It was oddly fitting that the New Yorker I bought on my most recent transatlantic journey carried a story on the Californian drought. I was on my way to San Francisco and looking for some context. Work trips of a few days only don't usually offer much in that regard, but the New Yorker delivered.
California has been in a drought the last four years. Growing cities battle with profligate agriculture for decreasing resources. There's little snow in the Sierras and it doesn't rain. Water tables sink, wetlands run dry, rivers silt up. Coastal cities and farming communities alike fear for the future, but vested interests and hard lobbying on both sides make finding a solution difficult.
Introducing hot air into a situation where cold rain is needed, SFO has put huge posters into their restrooms alerting passengers that "California is in a drought. SFO's faucets save 30% more water". No point of reference is given. Thirty per cent more than what? Might the faucets just save 30% water, and marketing thought the message would be more convincing with excess verbosity?
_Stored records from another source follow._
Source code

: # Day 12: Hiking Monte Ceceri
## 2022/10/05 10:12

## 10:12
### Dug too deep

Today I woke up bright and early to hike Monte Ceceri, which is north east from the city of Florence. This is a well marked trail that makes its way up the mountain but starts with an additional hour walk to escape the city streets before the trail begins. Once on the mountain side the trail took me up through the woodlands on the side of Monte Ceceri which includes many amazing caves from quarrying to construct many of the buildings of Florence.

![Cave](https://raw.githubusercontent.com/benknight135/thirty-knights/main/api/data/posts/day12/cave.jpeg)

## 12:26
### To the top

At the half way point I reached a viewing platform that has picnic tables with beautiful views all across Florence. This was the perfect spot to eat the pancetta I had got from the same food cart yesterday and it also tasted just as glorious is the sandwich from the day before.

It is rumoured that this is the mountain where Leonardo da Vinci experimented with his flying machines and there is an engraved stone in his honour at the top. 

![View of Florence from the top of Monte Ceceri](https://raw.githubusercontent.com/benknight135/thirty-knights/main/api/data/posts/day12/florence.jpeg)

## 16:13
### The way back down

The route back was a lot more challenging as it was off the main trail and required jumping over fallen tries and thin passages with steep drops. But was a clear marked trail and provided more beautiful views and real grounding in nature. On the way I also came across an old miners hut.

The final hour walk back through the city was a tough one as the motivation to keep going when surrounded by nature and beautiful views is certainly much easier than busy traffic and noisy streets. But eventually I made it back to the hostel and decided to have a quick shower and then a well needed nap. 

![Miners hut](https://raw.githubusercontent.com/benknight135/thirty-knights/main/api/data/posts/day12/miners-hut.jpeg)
In any case, the entire airport managed to save 14% of water over the past seven years, as another huge poster claimed without any embarrassment or contrition. The marketing department was probably relieved to have found anything positive at all, but 14% isn't a whole lot if a near-total lack of rain is the situation. Fourteen percent over seven years is less than a percent and a half each year.
Where is water wasted? In California, that's a question that's easy to answer but whose answers are hard. Average water consumption in the state has decreased by 50% recently, which shows that the problem is being taken seriously and that great efforts are being made. On the other hand, average water consumption is still twice as high as in central Europe.
The easiest place for cuts is also the hardest. The most lavish waster of water is agriculture. Despite employing only 3% of Californian workers and contributing a mere 2% of the state's economic output, agriculture uses 80% of its water. For historic reasons, water is not a commodity but a right, unmetered. Driving along Highway 1 north from Halfmoon Bay, I saw fields being irrigated in the heat of the afternoon. I'd be surprised if more than half of the sprayed water escaped evaporation and hit the ground to nourish the plants. But where no one is counting and no one is charged, waste is a rampant. Similarly, the San Joaquin valley is still happily growing grass for export to China. Grass! In a drought!
Grass has largely disappeared from the campus of Stanford University where I went for a run one morning before giving a talk at a workshop. It still gave the impression of being green, but underneath the shrubbery, there was nothing but dust. It hadn't rained in a while, and the sprinklers weren't asked to compensate. A friend I visited in San Francisco claimed with the black humor of the powerless that the drought had been good for the weather. Since she had moved there two years earlier, it's been sunny most of the time and even the fog wasn't as bad as everyone had warned.
This last comment reminded me of London and the rain, whose connection has become much looser in the last decade or two. Some blame this on global climate change. Maybe that's at fault in California as well. One alternative explanation, a few years of extreme weather, is much easier to contemplate, but it could also be another, a reversion to the mean, the end of a century or so of exceptionally wet weather, as some studies suggest. T.C. Boyle's novel A Friend of the Earth, which I didn't much like five years ago, might yet turn out to be prescient.